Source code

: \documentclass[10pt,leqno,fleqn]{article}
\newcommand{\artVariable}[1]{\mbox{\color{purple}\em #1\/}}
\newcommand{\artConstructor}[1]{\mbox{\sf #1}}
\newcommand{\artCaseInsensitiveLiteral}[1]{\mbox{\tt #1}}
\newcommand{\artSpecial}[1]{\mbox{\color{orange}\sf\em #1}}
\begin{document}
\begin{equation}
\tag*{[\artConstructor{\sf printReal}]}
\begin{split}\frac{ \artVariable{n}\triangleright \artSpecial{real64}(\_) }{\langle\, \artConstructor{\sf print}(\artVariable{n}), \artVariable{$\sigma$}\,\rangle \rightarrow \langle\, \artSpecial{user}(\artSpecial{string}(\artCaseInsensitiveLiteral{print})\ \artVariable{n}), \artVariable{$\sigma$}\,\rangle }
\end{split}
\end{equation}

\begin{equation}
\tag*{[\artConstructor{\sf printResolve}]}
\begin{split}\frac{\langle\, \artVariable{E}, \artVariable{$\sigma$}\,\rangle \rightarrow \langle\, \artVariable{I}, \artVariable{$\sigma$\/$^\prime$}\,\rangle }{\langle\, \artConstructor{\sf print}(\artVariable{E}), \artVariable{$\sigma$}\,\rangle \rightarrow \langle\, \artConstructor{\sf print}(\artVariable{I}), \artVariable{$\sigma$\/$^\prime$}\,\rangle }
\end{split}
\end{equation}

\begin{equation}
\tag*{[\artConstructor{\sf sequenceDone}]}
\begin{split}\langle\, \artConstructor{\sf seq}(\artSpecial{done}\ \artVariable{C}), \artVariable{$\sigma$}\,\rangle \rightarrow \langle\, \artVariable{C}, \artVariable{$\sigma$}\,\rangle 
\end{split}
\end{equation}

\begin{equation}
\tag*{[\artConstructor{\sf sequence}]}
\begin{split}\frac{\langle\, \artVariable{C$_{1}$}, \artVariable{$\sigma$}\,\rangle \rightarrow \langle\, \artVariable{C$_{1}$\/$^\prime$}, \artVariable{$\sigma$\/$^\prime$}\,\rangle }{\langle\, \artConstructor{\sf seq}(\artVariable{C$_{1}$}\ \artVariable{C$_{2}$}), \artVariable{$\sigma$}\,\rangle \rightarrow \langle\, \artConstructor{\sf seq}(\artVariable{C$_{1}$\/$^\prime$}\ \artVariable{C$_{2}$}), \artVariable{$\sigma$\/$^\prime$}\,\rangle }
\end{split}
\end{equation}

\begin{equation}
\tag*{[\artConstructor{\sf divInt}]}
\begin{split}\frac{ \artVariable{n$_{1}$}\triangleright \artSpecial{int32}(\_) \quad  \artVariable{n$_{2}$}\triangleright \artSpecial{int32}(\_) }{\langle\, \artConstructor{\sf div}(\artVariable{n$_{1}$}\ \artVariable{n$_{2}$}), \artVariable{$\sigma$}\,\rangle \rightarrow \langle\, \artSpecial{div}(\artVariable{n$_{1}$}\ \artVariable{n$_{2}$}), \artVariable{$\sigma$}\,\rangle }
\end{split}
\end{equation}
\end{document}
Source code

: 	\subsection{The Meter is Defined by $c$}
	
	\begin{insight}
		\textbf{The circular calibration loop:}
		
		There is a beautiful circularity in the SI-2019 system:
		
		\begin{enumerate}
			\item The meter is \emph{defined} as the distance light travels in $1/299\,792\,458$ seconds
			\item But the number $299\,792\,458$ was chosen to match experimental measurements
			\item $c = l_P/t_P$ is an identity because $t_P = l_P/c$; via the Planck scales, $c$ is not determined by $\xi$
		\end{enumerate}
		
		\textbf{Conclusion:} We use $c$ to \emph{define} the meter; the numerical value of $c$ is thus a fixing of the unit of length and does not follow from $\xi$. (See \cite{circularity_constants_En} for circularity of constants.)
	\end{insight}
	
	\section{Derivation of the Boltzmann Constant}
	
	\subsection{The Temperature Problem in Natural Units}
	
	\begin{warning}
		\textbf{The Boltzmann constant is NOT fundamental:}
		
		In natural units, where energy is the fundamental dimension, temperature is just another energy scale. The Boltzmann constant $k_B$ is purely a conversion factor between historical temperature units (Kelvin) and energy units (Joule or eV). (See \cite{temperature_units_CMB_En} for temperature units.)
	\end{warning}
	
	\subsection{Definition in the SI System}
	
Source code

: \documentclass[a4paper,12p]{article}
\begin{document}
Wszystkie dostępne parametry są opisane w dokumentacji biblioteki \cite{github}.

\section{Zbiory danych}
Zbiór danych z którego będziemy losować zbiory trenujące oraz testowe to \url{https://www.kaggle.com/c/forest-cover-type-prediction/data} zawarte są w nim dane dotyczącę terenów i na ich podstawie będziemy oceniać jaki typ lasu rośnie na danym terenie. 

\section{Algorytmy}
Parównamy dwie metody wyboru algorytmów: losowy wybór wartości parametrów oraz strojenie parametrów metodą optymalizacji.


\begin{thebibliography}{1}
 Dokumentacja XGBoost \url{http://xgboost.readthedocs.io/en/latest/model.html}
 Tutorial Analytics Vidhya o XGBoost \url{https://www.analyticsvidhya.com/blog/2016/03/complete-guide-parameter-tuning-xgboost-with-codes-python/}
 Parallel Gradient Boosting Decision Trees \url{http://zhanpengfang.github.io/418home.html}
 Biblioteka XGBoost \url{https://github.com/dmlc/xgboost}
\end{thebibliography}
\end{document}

*****

Directions.
From the entries, copy every line in which the string "xgboost" can be found.

Task result.
 Dokumentacja XGBoost \url{http://xgboost.readthedocs.io/en/latest/model.html}
 Tutorial Analytics Vidhya o XGBoost \url{https://www.analyticsvidhya.com/blog/2016/03/complete-guide-parameter-tuning-xgboost-with-codes-python/}
 Biblioteka XGBoost \url{https://github.com/dmlc/xgboost}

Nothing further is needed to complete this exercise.